(Records from a collection)
++++++

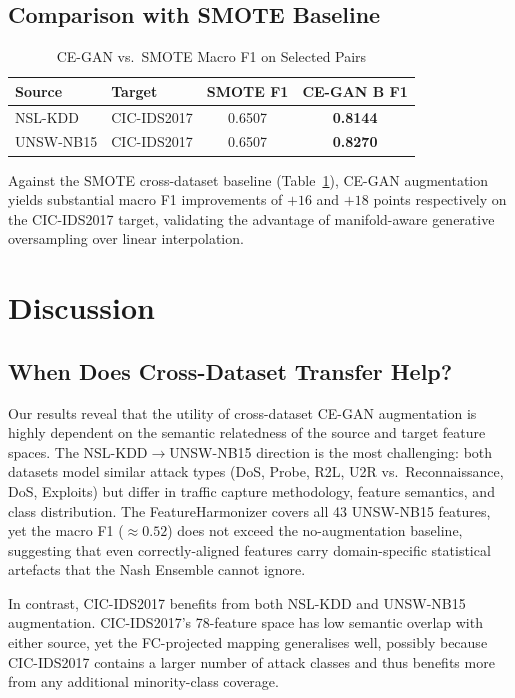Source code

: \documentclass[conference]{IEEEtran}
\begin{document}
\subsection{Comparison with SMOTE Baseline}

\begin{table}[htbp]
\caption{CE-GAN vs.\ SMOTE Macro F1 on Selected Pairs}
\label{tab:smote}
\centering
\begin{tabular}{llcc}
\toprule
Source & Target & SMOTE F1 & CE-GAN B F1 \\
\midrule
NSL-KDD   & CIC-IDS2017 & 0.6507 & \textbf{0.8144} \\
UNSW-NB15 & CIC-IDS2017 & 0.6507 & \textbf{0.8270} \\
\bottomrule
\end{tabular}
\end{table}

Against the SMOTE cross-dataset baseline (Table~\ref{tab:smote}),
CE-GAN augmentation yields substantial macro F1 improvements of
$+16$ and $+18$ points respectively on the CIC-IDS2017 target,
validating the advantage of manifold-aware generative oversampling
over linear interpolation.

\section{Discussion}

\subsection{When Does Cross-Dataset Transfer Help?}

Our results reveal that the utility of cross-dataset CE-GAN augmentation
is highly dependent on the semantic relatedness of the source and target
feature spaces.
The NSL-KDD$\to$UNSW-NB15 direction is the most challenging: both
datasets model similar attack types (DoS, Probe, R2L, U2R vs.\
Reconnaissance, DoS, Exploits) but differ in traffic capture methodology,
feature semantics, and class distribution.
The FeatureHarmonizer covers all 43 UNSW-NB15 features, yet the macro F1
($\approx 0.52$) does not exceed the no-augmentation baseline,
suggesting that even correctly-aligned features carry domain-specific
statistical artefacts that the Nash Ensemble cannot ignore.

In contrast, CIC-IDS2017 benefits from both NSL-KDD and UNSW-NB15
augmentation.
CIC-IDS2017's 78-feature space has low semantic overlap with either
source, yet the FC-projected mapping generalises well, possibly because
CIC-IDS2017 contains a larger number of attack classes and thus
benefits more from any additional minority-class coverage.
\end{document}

++++++

### [YOUR ASSIGNMENT]
Set down, exactly as they appear, the line holding "feature spaces." and every line after it until the records end.

### [WORKED SOLUTION]
feature spaces.
The NSL-KDD$\to$UNSW-NB15 direction is the most challenging: both
datasets model similar attack types (DoS, Probe, R2L, U2R vs.\
Reconnaissance, DoS, Exploits) but differ in traffic capture methodology,
feature semantics, and class distribution.
The FeatureHarmonizer covers all 43 UNSW-NB15 features, yet the macro F1
($\approx 0.52$) does not exceed the no-augmentation baseline,
suggesting that even correctly-aligned features carry domain-specific
statistical artefacts that the Nash Ensemble cannot ignore.

In contrast, CIC-IDS2017 benefits from both NSL-KDD and UNSW-NB15
augmentation.
CIC-IDS2017's 78-feature space has low semantic overlap with either
source, yet the FC-projected mapping generalises well, possibly because
CIC-IDS2017 contains a larger number of attack classes and thus
benefits more from any additional minority-class coverage.
\end{document}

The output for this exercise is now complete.